People’s Pharmacy | Antidepressant medications remain controversial
Nearly 50 million Americans take antidepressant medications. These include sertraline (Zoloft), escitalopram (Lexapro), bupropion (Wellbutrin), trazodone (Desyrel), fluoxetine (Prozac) and duloxetine (Cymbalta). Health and Human Services (HHS) Secretary, Robert F. Kennedy, Jr., would like to see many physicians “deprescribe” such drugs. That goal has created consternation among both psychiatrists and patients.
The effectiveness of these drugs has been controversial for decades. Twenty years ago, psychiatrists conducted a ground-breaking study they called STAR*D (New England Journal of Medicine, March 23, 2006). The researchers assigned patients who had not responded to the antidepressant citalopram to take bupropion, sertraline or venlafaxine. The results: “After unsuccessful treatment with an SSRI, approximately one in four patients had a remission of symptoms after switching to another antidepressant.”
Such results are not impressive. After all, it means that 3 out of 4 depressed patients did not get benefit from an antidepressant medication.
On the other hand, many people do find an antidepressant helpful. Catherine wrote that after years on sertraline it seemed to lose effectiveness. “Six months ago, I went to see my doctor. She prescribed citalopram and the effects are remarkable. I haven’t felt this good in years.”

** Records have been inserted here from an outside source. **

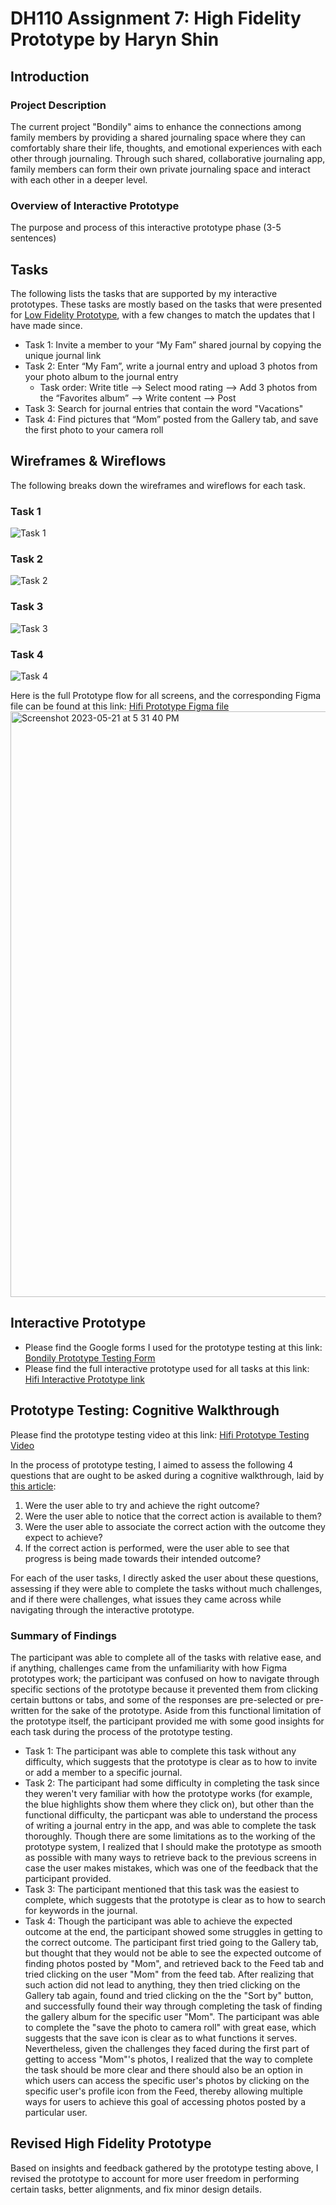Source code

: # DH110 Assignment 7: High Fidelity Prototype by Haryn Shin
## Introduction
### Project Description
The current project "Bondily" aims to enhance the connections among family members by providing a shared journaling space where they can comfortably share their life, thoughts, and emotional experiences with each other through journaling. Through such shared, collaborative journaling app, family members can form their own private journaling space and interact with each other in a deeper level.

### Overview of Interactive Prototype
The purpose and process of this interactive prototype phase (3-5 sentences)

## Tasks
The following lists the tasks that are supported by my interactive prototypes. These tasks are mostly based on the tasks that were presented for [Low Fidelity Prototype](https://github.com/harynshin/DH110-HARYNSHIN/blob/main/Assignments/A5_lowfi_prototype.md), with a few changes to match the updates that I have made since. 

- Task 1: Invite a member to your “My Fam” shared journal by copying the unique journal link 
- Task 2: Enter “My Fam”, write a journal entry and upload 3 photos from your photo album to the journal entry 
  - Task order: Write title --> Select mood rating --> Add 3 photos from the “Favorites album” --> Write content --> Post
- Task 3: Search for journal entries that contain the word "Vacations"
- Task 4: Find pictures that “Mom” posted from the Gallery tab, and save the first photo to your camera roll

## Wireframes & Wireflows
The following breaks down the wireframes and wireflows for each task. 
### Task 1
![Task 1](https://github.com/harynshin/DH110-HARYNSHIN/assets/116034969/5ab8e419-af79-4a7d-b0d2-843f506a487a)

### Task 2
![Task 2](https://github.com/harynshin/DH110-HARYNSHIN/assets/116034969/5e4fb686-791c-4d2a-8a78-4aa0e1d1c6b6)

### Task 3
![Task 3](https://github.com/harynshin/DH110-HARYNSHIN/assets/116034969/e7547a4b-74ee-41d2-915c-72c1f8e668a8)

### Task 4
![Task 4](https://github.com/harynshin/DH110-HARYNSHIN/assets/116034969/e9d3e9b8-04d2-4cc2-b949-8ffa655f396c)

Here is the full Prototype flow for all screens, and the corresponding Figma file can be found at this link: [Hifi Prototype Figma file](https://www.figma.com/file/4twDn9DJpKNgK0MMNSx9Yk/DH110-PROJECT?type=design&node-id=49%3A244&t=K4U9TsbapQpZIMps-1)
<img width="937" alt="Screenshot 2023-05-21 at 5 31 40 PM" src="https://github.com/harynshin/DH110-HARYNSHIN/assets/116034969/944bc891-23cf-41f9-82a3-8c9a1ceb83c0">

## Interactive Prototype
- Please find the Google forms I used for the prototype testing at this link: [Bondily Prototype Testing Form](https://forms.gle/Rzit5nMrEh4oNDuj9)
- Please find the full interactive prototype  used for all tasks at this link: [Hifi Interactive Prototype link](https://www.figma.com/proto/4twDn9DJpKNgK0MMNSx9Yk/DH110-PROJECT?type=design&node-id=49-898&scaling=scale-down&page-id=49%3A244&starting-point-node-id=49%3A898&show-proto-sidebar=1)


## Prototype Testing: Cognitive Walkthrough
Please find the prototype testing video at this link: [Hifi Prototype Testing Video](https://drive.google.com/file/d/1LQV23WYDLlAtmLXnBI3KohMIcef806T7/view?usp=sharing)

In the process of prototype testing, I aimed to assess the following 4 questions that are ought to be asked during a cognitive walkthrough, laid by [this article](https://www.interaction-design.org/literature/article/how-to-conduct-a-cognitive-walkthrough):
  1) Were the user able to try and achieve the right outcome?
  2) Were the user able to notice that the correct action is available to them?
  3) Were the user able to associate the correct action with the outcome they expect to achieve?
  4) If the correct action is performed, were the user able to see that progress is being made towards their intended outcome?

For each of the user tasks, I directly asked the user about these questions, assessing if they were able to complete the tasks without much challenges, and if there were challenges, what issues they came across while navigating through the interactive prototype.  

### Summary of Findings
The participant was able to complete all of the tasks with relative ease, and if anything, challenges came from the unfamiliarity with how Figma prototypes work; the participant was confused on how to navigate through specific sections of the prototype because it prevented them from clicking certain buttons or tabs, and some of the responses are pre-selected or pre-written for the sake of the prototype. Aside from this functional limitation of the prototype itself, the participant provided me with some good insights for each task during the process of the prototype testing.
- Task 1: The participant was able to complete this task without any difficulty, which suggests that the prototype is clear as to how to invite or add a member to a specific journal.
- Task 2: The participant had some difficulty in completing the task since they weren't very familiar with how the prototype works (for example, the blue highlights show them where they click on), but other than the functional difficulty, the particpant was able to understand the process of writing a journal entry in the app, and was able to complete the task thoroughly. Though there are some limitations as to the working of the prototype system, I realized that I should make the prototype as smooth as possible with many ways to retrieve back to the previous screens in case the user makes mistakes, which was one of the feedback that the participant provided. 
- Task 3: The participant mentioned that this task was the easiest to complete, which suggests that the prototype is clear as to how to search for keywords in the journal. 
- Task 4: Though the participant was able to achieve the expected outcome at the end, the participant showed some struggles in getting to the correct outcome. The participant first tried going to the Gallery tab, but thought that they would not be able to see the expected outcome of finding photos posted by "Mom", and retrieved back to the Feed tab and tried clicking on the user "Mom" from the feed tab. After realizing that such action did not lead to anything, they then tried clicking on the Gallery tab again, found and tried clicking on the the "Sort by" button, and successfully found their way through completing the task of finding the gallery album for the specific user "Mom". The participant was able to complete the "save the photo to camera roll" with great ease, which suggests that the save icon is clear as to what functions it serves. Nevertheless, given the challenges they faced during the first part of getting to access "Mom"'s photos, I realized that the way to complete the task should be more clear and there should also be an option in which users can access the specific user's photos by clicking on the specific user's profile icon from the Feed, thereby allowing multiple ways for users to achieve this goal of accessing photos posted by a particular user.

## Revised High Fidelity Prototype
Based on insights and feedback gathered by the prototype testing above, I revised the prototype to account for more user freedom in performing certain tasks, better alignments, and fix minor design details. 




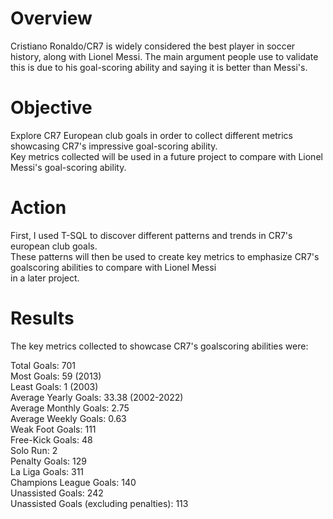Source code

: # Overview
Cristiano Ronaldo/CR7 is widely considered the best player in soccer history, along with Lionel Messi. The main argument
people use to validate this is due to his goal-scoring ability and saying it is better than Messi's.

# Objective
Explore CR7 European club goals in order to collect different metrics showcasing CR7's impressive goal-scoring ability.<br/>
Key metrics collected will be used in a future project to compare with Lionel Messi's goal-scoring ability.

# Action
First, I used T-SQL to discover different patterns and trends in CR7's european club goals. <br/>
These patterns will then be used to create key metrics to emphasize CR7's goalscoring abilities to compare with Lionel Messi <br/>
in a later project.


# Results
The key metrics collected to showcase CR7's goalscoring abilities were:<br/>

Total Goals: 701 <br/>
Most Goals: 59 (2013) <br/>
Least Goals: 1 (2003) <br/>
Average Yearly Goals: 33.38 (2002-2022) <br/>
Average Monthly Goals: 2.75 <br/>
Average Weekly Goals: 0.63 <br/>
Weak Foot Goals: 111 <br/>
Free-Kick Goals: 48 <br/>
Solo Run: 2 <br/>
Penalty Goals: 129 <br/>
La Liga Goals: 311 <br/>
Champions League Goals: 140 <br/>
Unassisted Goals: 242 <br/>
Unassisted Goals (excluding penalties): 113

It is almost impossible to predict who will benefit from which medication. Some people respond well to fluoxetine or sertraline while others get better results from bupropion or duloxetine.
It is equally difficult to anticipate who will experience adverse reactions. According to one reader, “I was on an antidepressant for a few months during a very stressful time. It flattened my emotions–no highs no lows. Zombie town.
“And then it dawned on me–sexual dysfunction, lowered libido, erection difficulties, lack of orgasm. That’s it! I developed other coping skills that allow me to deal with life in healthier ways.”
Sexual difficulties are common among people taking an SSRI antidepressant. Some individuals experience even more serious complications, like this reader: “While I was navigating a painful divorce, my PCP prescribed an antidepressant which I later found out had a known side effect of suicidal ideation. She was trying to be helpful and honestly had no way of knowing that I would experience that adverse effect. (Doctors thought only teenagers were susceptible to that reaction.) The fact that I was a psychology student AND worked in pharmaceutical research tipped me off when I wondered ‘Where are all of these self-destructive thoughts coming from?’ Thankfully, the bleak, morbid, brooding mood vanished when I stopped the drug.
“I was very lucky. Over the next few months, I met the mothers of four young adults who had taken the same drug. They had succumbed to suicidal impulses and killed themselves. Antidepressants can have SERIOUS side effects.”
The bottom line is rather simplistic. Some people benefit from antidepressants while others can be harmed. That’s true for almost every medication.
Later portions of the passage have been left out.